The answer to these persistent problems lies in the implementation of the queuing system. Some NFT platforms have built infrastructure that can increase the speed of blockchain transactions, resulting in a better user experience. Creating a protocol that buyers would have to queue for to mint their NFT while also providing a timeline for doing so would fix the huge difference in the overall minting process that is currently taking place and put the buyer at a disadvantage.
The queuing system creates a fairer market by minimizing the possibility of customers competing for the same NFT and losing their gas charges. As NFT continues to grow in popularity and spark the imagination of the masses (and our wallets), it is important for NFT platforms to make their blockchain-hosted marketplace fairer and more attractive to buyers looking for the latest in digital collection.
Despite the hype and spotlight on the amount of money circulating through NFT space, the “average” price of an NFT sold on SuperRare is 2.15 Ether, or about $ 5,800, according to reviews on OpenSea. This begs the question: who exactly are the NFT buyers? Are first-time buyers likely to be ousted by a small group of buyers with deep pockets of digital money?

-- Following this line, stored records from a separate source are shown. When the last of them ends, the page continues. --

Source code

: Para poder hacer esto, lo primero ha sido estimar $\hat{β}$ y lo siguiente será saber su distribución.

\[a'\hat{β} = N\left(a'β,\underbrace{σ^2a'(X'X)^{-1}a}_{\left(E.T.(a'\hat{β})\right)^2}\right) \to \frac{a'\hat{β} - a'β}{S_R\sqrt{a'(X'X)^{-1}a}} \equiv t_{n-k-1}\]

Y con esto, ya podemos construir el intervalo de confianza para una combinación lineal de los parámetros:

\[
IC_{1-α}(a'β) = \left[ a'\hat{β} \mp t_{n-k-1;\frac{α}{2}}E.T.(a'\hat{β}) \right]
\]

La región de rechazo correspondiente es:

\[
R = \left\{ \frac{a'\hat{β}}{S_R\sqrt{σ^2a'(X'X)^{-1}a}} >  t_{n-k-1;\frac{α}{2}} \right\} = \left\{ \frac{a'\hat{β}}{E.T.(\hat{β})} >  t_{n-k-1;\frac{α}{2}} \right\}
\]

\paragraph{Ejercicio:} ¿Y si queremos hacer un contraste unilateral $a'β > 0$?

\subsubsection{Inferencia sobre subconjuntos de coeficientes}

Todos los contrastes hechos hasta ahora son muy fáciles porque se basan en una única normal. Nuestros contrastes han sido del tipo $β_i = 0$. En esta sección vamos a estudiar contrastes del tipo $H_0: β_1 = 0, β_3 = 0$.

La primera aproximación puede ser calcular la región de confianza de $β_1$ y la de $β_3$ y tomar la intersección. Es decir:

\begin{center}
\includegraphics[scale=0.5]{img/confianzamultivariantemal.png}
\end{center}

Even the implementation of a queuing system does not change the fact that the market is largely dominated by crypto whales. As the name suggests, crypto whales refer to individuals or organizations that own large amounts of Bitcoin or other cryptocurrencies. This is a problem in the broader crypto space as it means enough Bitcoin holders have the ability to manipulate the currency‘s valuation.
With the NFT in particular, most of the people who buy these inedible tokens are crypto whales. For example, only 2.3% of rarible marketplaces sellers account for 50% of NFT sales. This is reinforced on OpenSea, arguably one of the largest NFT marketplaces, where just 1.9% of salespeople account for half of NFT sales. What essentially happens is that the whales buy projects early and end up having too much of an impact on the reseller market, effectively awarding first-time buyers.

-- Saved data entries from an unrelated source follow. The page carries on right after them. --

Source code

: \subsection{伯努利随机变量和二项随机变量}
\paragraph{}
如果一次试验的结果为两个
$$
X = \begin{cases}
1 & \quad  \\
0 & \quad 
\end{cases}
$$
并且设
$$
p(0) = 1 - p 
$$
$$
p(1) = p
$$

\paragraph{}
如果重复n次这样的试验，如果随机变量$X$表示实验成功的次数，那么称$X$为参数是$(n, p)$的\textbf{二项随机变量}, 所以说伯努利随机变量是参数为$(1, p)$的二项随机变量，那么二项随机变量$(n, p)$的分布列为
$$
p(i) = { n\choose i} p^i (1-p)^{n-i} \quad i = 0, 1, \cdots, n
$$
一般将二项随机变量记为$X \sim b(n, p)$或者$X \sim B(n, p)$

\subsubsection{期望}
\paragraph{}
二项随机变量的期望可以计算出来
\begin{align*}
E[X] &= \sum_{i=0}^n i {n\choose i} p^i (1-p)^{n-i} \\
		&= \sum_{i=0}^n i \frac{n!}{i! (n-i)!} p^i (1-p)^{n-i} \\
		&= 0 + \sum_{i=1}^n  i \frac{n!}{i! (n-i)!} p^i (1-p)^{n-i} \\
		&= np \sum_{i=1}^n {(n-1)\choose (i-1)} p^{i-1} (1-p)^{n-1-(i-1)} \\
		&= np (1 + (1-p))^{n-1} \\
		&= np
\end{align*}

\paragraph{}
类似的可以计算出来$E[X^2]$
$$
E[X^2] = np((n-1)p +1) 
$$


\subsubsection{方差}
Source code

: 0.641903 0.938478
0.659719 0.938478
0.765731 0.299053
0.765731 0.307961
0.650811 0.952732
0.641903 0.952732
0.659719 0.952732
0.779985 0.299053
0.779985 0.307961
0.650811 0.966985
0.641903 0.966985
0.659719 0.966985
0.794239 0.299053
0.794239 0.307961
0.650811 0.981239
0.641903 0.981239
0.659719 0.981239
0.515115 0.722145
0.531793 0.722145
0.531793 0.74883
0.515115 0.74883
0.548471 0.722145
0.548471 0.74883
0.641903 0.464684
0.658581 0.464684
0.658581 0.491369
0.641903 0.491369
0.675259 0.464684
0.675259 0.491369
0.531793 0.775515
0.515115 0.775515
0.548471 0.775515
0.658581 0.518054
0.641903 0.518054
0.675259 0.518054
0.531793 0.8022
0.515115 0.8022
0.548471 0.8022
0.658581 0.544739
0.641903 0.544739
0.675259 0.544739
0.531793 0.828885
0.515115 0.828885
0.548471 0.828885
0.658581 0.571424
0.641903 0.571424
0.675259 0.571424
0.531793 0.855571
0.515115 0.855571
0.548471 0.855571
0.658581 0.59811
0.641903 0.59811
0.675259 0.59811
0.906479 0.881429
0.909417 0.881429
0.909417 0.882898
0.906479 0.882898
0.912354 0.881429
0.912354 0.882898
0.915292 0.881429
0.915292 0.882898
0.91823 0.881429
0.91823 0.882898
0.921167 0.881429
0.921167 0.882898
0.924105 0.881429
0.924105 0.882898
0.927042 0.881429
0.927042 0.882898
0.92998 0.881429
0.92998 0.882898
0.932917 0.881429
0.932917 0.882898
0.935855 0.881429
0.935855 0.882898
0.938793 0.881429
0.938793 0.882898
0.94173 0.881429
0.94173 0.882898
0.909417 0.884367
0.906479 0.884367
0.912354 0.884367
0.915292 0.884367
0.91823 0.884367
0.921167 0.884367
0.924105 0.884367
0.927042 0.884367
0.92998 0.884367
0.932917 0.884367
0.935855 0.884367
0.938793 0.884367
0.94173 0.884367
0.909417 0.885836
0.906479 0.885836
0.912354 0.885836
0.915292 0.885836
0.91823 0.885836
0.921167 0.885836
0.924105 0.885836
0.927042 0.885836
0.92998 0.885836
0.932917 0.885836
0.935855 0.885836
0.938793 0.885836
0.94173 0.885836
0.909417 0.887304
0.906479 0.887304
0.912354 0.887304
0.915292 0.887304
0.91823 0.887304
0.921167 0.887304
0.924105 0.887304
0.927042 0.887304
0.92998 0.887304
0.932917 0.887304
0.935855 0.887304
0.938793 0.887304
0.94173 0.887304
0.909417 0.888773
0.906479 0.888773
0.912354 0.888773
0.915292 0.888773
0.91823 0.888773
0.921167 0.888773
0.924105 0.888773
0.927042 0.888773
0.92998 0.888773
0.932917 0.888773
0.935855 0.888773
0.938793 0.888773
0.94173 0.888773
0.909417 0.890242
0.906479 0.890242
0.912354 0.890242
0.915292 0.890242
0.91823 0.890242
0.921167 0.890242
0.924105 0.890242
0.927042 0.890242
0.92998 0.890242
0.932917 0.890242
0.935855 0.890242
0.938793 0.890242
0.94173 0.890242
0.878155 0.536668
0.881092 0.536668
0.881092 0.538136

As a result, people who do not live and breathe cryptocurrencies do not participate much in the market, perhaps because there is simply no place for it.
To reduce the dominance of the crypto whales, more needs to be done to educate the mainstream audience on how to buy NFT so that it is no longer reserved for the dominant owners. We still have 197 of our shrunken NFTs. We hope to attract new users to the NFT space who can use their first NFT buying experience as a starting point for entry into the broader NFT market.
There is a lot of potential for NFT to finally make the crypto world completely mainstream, as it basically needs a concept that many people in the physical world understand and digitize all of the driving force behind it. At its core, collecting is meant to be an enjoyable and lucrative activity for those who choose to do it. NFT shouldn’t be any different.
Simon Yu is CEO and Co-Founder of StormX. He has been involved in the blockchain space since 2015 and is an avid speaker and the first to build this industry. Simon has been featured on Forbes, Reader’s Digest, Nasdaq, Business Insider, and others.